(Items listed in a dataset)
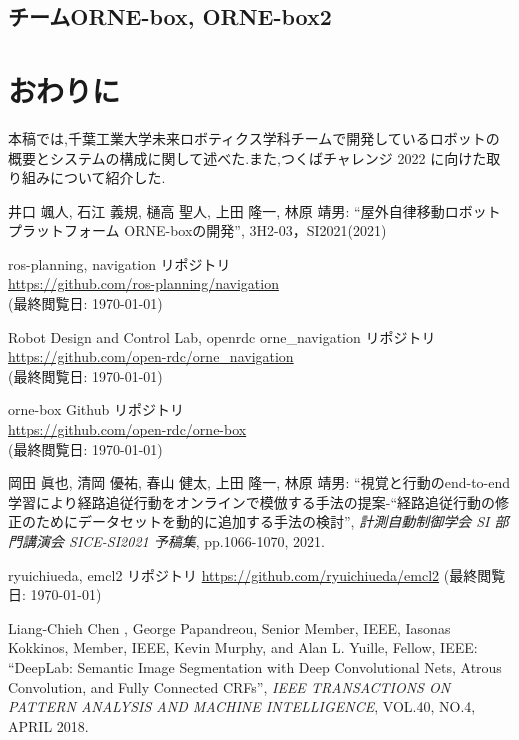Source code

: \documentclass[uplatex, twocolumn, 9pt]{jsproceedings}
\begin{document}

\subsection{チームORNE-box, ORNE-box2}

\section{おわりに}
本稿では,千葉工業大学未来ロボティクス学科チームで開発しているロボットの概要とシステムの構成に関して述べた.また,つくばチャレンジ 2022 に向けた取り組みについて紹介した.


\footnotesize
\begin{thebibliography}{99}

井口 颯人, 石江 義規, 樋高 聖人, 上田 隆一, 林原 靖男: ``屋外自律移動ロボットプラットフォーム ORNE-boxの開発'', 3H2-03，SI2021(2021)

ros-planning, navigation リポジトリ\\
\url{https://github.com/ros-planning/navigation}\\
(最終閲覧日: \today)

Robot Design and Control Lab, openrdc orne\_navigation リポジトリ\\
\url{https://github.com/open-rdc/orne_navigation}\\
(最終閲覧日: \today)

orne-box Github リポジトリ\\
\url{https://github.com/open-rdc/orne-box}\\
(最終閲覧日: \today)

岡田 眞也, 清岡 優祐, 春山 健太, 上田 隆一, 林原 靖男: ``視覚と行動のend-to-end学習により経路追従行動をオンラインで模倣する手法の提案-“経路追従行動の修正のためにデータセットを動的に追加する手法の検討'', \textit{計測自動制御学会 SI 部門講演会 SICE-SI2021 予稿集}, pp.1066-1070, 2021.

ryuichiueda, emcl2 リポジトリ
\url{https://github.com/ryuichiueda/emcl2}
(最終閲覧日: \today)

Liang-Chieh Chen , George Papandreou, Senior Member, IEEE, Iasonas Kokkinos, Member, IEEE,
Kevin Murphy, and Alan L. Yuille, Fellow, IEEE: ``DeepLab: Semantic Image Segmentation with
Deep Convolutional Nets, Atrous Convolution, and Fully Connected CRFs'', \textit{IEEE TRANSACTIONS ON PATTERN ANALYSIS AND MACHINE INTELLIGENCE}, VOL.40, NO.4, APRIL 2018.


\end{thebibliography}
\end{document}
--
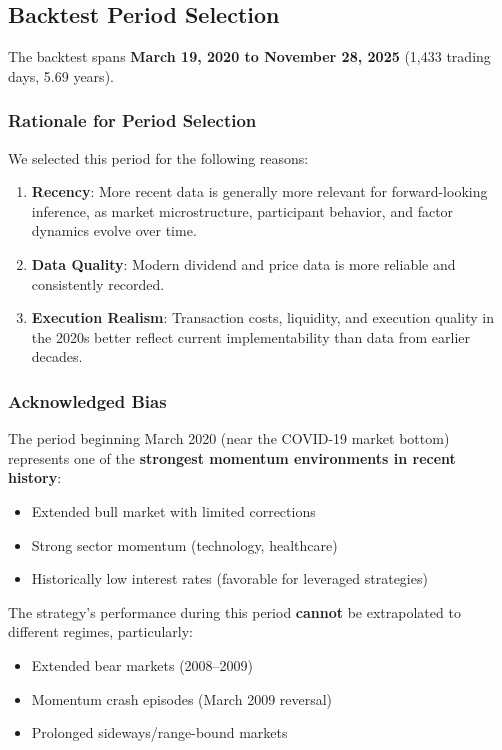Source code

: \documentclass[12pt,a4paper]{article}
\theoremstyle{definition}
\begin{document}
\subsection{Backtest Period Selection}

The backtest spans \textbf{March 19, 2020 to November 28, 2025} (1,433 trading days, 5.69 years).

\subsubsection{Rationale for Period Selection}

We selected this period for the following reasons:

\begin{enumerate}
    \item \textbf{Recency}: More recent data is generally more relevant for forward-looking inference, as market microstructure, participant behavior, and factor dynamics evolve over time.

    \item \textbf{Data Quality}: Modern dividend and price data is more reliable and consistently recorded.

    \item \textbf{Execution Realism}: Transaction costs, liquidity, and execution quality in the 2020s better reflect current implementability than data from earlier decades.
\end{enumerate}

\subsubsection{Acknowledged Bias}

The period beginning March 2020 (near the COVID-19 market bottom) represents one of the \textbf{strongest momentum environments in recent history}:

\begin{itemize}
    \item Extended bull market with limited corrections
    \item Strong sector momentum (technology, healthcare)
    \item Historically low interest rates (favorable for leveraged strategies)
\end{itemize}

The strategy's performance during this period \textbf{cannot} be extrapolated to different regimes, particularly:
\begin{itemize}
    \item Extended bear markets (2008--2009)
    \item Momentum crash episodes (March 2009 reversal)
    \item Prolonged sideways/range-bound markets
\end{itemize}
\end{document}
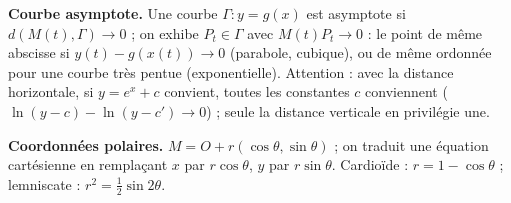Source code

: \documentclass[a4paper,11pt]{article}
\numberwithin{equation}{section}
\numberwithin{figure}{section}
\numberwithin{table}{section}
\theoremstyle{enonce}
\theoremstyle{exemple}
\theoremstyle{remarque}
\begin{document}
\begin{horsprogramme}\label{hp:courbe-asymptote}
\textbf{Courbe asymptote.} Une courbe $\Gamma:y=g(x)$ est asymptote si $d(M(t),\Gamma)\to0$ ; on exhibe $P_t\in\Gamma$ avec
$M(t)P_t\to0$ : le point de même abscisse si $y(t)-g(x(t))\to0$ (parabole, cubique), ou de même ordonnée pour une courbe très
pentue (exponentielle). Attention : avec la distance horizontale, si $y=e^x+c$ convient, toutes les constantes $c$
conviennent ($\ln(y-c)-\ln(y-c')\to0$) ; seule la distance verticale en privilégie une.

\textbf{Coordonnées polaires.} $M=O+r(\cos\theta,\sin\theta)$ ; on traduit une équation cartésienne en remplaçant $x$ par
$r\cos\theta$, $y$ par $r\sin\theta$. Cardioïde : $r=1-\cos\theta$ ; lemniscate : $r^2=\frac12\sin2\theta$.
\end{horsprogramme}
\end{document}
--
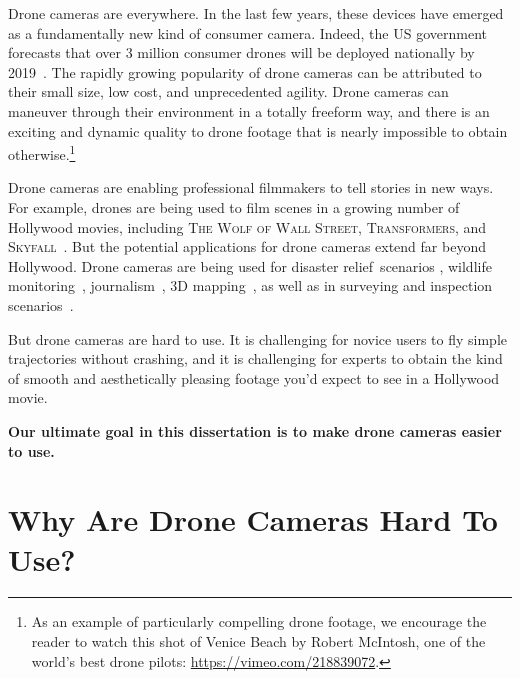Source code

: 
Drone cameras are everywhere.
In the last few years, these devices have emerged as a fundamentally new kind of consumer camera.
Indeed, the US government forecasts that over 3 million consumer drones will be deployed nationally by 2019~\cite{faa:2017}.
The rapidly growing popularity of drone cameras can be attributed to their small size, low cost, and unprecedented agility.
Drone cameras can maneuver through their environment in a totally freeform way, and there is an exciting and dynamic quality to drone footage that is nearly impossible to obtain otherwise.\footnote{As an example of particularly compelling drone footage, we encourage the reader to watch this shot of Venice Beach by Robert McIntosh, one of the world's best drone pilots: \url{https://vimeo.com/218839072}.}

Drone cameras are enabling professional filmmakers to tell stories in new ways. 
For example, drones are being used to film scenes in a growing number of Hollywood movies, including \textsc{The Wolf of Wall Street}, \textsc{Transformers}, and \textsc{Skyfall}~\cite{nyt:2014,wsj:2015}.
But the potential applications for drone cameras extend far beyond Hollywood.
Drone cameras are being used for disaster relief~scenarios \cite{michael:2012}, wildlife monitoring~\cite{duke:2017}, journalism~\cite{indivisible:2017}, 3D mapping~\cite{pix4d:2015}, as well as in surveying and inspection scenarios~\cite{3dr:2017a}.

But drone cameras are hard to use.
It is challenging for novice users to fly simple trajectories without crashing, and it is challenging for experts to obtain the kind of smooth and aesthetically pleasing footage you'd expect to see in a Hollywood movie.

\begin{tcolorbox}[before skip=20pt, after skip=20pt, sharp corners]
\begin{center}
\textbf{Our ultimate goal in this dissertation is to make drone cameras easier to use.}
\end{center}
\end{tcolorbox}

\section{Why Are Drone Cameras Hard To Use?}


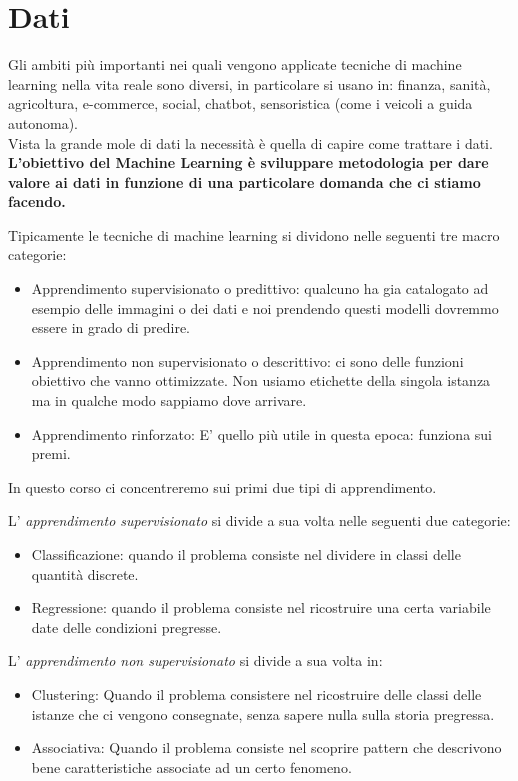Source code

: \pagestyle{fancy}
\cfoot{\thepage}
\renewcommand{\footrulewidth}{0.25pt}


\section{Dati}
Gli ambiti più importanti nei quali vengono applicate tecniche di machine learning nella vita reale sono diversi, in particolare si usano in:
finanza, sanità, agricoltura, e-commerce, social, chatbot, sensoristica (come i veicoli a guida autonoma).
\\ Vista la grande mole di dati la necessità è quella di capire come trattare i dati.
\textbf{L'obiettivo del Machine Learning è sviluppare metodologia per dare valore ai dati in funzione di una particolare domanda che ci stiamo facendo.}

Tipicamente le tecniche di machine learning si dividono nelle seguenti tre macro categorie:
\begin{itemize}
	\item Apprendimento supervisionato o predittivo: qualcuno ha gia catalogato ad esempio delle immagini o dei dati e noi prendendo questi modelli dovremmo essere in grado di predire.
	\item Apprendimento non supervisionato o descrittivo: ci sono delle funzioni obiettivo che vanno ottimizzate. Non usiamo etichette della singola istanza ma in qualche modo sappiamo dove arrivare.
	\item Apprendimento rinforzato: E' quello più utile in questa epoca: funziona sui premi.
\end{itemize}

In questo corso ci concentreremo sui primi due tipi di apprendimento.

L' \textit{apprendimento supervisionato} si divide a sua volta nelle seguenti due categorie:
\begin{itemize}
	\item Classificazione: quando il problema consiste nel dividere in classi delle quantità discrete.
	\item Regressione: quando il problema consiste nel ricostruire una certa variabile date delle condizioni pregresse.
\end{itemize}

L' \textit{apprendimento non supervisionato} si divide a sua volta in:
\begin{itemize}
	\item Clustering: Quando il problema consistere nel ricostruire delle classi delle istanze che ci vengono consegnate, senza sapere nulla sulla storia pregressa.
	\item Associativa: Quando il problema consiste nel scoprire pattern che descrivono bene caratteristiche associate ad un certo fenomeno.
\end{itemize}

* _Work request_: Among the entries above, the lines between the ones containing "Drone cameras are everywhere." and "For example, drones", inclusive, are to be transcribed exactly. No other line is to be given.

* _Answer below_:
Drone cameras are everywhere.
In the last few years, these devices have emerged as a fundamentally new kind of consumer camera.
Indeed, the US government forecasts that over 3 million consumer drones will be deployed nationally by 2019~\cite{faa:2017}.
The rapidly growing popularity of drone cameras can be attributed to their small size, low cost, and unprecedented agility.
Drone cameras can maneuver through their environment in a totally freeform way, and there is an exciting and dynamic quality to drone footage that is nearly impossible to obtain otherwise.\footnote{As an example of particularly compelling drone footage, we encourage the reader to watch this shot of Venice Beach by Robert McIntosh, one of the world's best drone pilots: \url{https://vimeo.com/218839072}.}

Drone cameras are enabling professional filmmakers to tell stories in new ways. 
For example, drones are being used to film scenes in a growing number of Hollywood movies, including \textsc{The Wolf of Wall Street}, \textsc{Transformers}, and \textsc{Skyfall}~\cite{nyt:2014,wsj:2015}.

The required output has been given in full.